ASSIGNED TASK: Two lines below mark the span: the one containing "Trabalho Conclusão referente" and the one containing "- **Ferramentas de suporte**: _Checar_". Set down both, plus every line between, exactly as they stand, and nothing else.

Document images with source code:

-*-*-

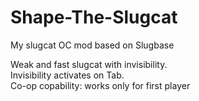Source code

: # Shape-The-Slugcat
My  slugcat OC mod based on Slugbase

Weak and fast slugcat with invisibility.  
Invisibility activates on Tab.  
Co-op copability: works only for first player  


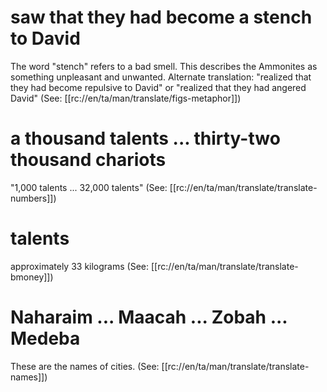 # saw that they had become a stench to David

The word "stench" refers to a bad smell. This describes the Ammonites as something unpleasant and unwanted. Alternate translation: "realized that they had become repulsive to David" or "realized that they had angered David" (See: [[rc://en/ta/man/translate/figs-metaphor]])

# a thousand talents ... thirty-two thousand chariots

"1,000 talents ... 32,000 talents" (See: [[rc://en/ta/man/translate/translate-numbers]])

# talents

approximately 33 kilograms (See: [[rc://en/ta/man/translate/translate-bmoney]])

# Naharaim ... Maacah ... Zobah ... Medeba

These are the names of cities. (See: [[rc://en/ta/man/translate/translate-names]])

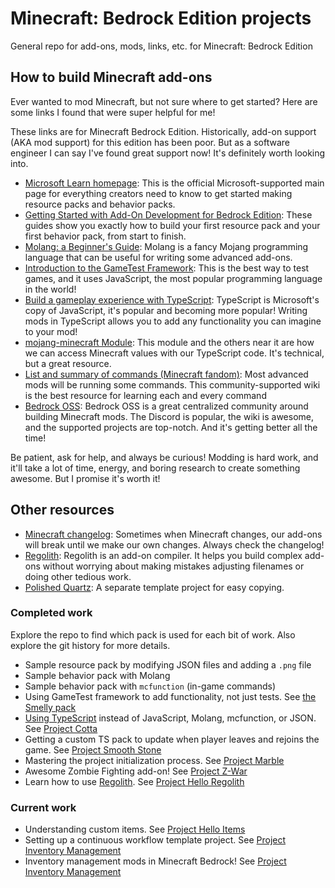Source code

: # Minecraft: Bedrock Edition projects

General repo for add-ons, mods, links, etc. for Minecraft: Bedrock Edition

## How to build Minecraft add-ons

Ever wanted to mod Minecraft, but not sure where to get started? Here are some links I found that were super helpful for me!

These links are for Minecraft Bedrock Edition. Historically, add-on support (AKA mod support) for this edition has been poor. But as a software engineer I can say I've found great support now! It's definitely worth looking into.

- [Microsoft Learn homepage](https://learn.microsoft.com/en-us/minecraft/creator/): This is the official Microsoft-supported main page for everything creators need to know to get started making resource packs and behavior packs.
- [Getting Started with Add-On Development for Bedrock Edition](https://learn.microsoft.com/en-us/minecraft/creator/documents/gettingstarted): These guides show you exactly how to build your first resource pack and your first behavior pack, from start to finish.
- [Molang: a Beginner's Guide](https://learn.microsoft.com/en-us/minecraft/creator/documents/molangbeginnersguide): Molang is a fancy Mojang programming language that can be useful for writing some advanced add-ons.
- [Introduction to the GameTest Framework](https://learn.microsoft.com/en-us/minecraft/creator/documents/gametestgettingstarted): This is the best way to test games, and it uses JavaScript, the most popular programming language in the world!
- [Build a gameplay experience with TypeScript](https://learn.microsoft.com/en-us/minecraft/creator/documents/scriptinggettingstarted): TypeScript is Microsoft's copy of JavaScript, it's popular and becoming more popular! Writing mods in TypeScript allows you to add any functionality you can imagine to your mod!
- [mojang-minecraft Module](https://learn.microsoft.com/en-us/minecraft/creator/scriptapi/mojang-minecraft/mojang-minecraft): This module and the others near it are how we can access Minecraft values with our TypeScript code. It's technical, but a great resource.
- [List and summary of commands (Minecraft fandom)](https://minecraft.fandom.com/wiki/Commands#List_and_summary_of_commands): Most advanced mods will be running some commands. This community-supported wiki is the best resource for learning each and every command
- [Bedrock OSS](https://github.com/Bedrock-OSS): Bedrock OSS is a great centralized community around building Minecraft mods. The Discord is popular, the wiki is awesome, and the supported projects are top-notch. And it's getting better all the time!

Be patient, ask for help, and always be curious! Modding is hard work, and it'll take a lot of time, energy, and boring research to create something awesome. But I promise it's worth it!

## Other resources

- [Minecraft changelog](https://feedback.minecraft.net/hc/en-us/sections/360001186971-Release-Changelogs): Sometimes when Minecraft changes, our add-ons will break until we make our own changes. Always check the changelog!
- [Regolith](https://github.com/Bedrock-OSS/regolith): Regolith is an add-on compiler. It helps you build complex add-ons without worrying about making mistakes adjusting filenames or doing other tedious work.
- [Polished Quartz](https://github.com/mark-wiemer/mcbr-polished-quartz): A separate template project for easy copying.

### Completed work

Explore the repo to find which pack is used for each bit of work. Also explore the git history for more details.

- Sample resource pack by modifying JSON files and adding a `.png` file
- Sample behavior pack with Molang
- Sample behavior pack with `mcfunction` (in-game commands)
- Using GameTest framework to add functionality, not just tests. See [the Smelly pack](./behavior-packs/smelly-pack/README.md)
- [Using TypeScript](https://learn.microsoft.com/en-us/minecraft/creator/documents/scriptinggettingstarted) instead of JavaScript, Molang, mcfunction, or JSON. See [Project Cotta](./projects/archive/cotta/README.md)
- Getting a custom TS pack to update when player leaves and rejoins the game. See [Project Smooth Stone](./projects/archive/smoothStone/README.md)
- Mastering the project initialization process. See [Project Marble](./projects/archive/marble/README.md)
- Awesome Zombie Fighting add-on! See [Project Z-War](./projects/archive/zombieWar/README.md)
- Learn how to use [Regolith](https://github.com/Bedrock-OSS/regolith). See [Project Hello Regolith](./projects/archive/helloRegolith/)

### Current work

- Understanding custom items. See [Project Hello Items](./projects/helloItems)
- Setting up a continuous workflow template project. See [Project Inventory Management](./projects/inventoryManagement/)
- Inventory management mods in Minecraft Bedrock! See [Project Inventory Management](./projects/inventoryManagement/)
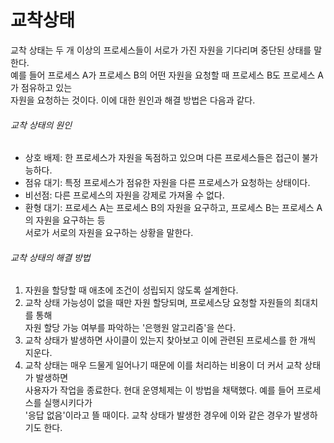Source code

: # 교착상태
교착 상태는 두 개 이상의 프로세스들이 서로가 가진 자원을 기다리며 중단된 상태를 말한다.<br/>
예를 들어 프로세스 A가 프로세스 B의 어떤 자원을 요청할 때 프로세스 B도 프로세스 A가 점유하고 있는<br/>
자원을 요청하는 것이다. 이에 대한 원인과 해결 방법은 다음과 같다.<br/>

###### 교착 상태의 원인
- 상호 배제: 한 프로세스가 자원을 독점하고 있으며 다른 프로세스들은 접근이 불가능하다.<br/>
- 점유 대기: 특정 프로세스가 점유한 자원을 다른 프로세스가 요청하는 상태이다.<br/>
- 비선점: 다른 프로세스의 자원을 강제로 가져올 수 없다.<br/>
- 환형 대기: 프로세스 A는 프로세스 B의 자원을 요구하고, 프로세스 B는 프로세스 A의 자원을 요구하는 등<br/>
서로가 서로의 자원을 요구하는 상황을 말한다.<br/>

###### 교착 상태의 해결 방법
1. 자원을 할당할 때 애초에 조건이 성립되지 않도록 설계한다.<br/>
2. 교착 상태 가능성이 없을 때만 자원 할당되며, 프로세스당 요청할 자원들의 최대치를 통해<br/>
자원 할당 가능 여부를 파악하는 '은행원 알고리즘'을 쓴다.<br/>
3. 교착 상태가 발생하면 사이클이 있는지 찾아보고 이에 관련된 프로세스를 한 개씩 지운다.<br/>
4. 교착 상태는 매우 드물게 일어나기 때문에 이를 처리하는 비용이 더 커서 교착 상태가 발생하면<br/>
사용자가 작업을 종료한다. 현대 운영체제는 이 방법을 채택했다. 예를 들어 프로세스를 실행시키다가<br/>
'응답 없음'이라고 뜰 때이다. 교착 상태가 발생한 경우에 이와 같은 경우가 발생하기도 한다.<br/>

-*-*-

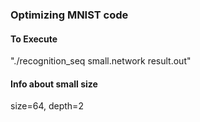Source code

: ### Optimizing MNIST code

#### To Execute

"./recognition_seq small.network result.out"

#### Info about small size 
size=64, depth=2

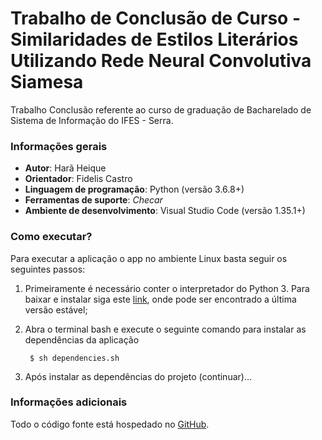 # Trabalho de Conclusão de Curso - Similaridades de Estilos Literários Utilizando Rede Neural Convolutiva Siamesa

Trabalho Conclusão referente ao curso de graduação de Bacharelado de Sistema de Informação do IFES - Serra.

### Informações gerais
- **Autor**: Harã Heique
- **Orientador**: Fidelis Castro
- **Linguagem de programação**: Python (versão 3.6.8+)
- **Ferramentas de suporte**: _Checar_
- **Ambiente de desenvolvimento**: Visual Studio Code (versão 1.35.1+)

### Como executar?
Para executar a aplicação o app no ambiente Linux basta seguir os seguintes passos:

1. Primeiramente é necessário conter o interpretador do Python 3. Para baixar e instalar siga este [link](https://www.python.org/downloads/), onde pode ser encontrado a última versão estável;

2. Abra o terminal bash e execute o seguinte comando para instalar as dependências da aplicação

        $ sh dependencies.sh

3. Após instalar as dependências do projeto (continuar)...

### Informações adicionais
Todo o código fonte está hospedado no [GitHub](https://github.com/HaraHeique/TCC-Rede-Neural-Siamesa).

-*-*-

WRITTEN SOLUTION:
Trabalho Conclusão referente ao curso de graduação de Bacharelado de Sistema de Informação do IFES - Serra.

### Informações gerais
- **Autor**: Harã Heique
- **Orientador**: Fidelis Castro
- **Linguagem de programação**: Python (versão 3.6.8+)
- **Ferramentas de suporte**: _Checar_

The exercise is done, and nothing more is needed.